> EXERCISE DETAILS: Read through the material below and copy each line in which the word "begin" occurs.

> EXCERPTED RECORDS:

Segment Open

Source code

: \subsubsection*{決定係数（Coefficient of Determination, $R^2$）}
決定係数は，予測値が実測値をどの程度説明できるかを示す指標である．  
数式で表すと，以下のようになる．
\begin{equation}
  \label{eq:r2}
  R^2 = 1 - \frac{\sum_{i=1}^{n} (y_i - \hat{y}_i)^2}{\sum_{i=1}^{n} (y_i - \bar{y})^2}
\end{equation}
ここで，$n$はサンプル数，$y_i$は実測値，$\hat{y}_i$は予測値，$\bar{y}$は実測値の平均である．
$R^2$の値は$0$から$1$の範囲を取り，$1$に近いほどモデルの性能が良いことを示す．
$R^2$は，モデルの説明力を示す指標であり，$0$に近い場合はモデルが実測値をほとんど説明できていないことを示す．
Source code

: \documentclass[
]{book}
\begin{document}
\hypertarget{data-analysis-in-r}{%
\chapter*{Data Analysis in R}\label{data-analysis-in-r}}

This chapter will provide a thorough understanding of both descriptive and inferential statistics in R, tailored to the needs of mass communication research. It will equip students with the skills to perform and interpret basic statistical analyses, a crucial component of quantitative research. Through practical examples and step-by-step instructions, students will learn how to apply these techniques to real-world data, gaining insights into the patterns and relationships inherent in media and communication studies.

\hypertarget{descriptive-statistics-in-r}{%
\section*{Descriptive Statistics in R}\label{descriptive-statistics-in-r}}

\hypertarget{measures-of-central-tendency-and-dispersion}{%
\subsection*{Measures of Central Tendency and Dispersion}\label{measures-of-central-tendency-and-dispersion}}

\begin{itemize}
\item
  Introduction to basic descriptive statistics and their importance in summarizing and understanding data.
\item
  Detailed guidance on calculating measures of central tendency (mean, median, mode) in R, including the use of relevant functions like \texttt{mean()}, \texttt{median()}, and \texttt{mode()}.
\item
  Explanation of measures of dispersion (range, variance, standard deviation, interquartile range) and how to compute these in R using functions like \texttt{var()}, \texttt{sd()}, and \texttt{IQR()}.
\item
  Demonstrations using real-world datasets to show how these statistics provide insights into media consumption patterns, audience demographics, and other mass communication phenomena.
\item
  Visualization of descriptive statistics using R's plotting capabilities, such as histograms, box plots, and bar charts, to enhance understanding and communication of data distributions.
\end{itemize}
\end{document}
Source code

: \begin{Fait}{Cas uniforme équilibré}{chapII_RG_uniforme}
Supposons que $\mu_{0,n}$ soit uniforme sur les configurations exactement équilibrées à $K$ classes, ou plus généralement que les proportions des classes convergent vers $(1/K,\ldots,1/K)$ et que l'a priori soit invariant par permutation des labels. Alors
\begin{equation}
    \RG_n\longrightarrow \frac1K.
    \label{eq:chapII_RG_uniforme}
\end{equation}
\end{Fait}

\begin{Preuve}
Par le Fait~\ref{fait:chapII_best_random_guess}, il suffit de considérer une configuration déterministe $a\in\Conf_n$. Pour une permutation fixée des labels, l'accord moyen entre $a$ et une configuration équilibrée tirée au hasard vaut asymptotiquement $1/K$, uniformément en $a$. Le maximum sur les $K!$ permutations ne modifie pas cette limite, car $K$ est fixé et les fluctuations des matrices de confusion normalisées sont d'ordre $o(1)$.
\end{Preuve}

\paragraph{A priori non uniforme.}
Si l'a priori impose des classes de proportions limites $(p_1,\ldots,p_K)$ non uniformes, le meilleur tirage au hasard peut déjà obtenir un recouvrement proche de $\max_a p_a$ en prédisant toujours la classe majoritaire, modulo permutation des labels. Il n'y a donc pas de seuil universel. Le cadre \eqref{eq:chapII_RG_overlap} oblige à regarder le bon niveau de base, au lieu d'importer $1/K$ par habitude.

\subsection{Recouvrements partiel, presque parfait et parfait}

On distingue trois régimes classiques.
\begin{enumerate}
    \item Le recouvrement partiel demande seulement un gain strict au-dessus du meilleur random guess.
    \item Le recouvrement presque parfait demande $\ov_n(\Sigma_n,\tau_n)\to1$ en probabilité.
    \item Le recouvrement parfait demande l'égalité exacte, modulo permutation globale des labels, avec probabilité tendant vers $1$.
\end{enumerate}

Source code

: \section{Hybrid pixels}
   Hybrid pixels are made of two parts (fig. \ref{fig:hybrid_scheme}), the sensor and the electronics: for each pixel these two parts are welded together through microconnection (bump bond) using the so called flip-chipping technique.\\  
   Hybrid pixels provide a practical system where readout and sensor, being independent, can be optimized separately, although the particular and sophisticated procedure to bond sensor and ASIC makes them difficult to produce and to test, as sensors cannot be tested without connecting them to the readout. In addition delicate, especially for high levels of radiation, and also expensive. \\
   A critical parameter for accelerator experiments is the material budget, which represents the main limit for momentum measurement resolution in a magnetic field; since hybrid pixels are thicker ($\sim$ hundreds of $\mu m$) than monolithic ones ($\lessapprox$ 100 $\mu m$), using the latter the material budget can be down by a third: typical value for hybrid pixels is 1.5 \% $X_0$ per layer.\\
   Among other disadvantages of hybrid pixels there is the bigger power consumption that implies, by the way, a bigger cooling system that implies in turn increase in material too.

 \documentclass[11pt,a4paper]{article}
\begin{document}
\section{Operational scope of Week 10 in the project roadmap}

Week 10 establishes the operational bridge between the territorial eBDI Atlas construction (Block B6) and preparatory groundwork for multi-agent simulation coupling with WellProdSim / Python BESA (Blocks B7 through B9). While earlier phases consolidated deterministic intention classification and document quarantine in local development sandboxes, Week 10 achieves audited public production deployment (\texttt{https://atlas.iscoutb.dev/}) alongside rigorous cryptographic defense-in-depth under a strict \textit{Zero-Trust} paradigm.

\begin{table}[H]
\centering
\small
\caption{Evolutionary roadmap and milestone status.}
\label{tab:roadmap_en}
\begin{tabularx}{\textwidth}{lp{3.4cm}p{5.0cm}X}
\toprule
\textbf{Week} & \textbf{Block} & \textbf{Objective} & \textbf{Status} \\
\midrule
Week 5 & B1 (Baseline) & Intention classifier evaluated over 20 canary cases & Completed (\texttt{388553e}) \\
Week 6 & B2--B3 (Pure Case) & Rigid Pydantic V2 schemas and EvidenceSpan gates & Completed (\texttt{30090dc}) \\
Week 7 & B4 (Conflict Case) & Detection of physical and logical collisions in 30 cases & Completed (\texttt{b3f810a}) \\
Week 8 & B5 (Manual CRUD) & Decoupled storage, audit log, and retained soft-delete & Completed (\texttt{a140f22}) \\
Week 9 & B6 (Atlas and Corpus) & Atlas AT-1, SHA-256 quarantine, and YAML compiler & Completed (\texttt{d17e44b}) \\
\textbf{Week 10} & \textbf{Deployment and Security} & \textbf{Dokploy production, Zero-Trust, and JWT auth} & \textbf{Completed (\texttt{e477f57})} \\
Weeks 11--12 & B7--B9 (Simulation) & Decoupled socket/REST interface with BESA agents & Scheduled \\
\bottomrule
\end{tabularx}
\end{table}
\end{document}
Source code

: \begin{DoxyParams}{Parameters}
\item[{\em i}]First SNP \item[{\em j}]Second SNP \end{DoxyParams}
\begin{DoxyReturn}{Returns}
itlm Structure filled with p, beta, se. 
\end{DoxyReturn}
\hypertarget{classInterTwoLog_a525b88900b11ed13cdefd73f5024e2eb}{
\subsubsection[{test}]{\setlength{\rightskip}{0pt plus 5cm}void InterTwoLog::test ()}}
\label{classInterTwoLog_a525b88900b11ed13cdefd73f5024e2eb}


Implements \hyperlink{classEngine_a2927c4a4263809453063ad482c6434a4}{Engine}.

Segment Closed

> SOLUTION BELOW:
\begin{equation}
\begin{document}
\begin{itemize}
: \begin{Fait}{Cas uniforme équilibré}{chapII_RG_uniforme}
\begin{equation}
\begin{Preuve}
\begin{enumerate}
\begin{document}
\begin{table}[H]
\begin{tabularx}{\textwidth}{lp{3.4cm}p{5.0cm}X}
: \begin{DoxyParams}{Parameters}
\begin{DoxyReturn}{Returns}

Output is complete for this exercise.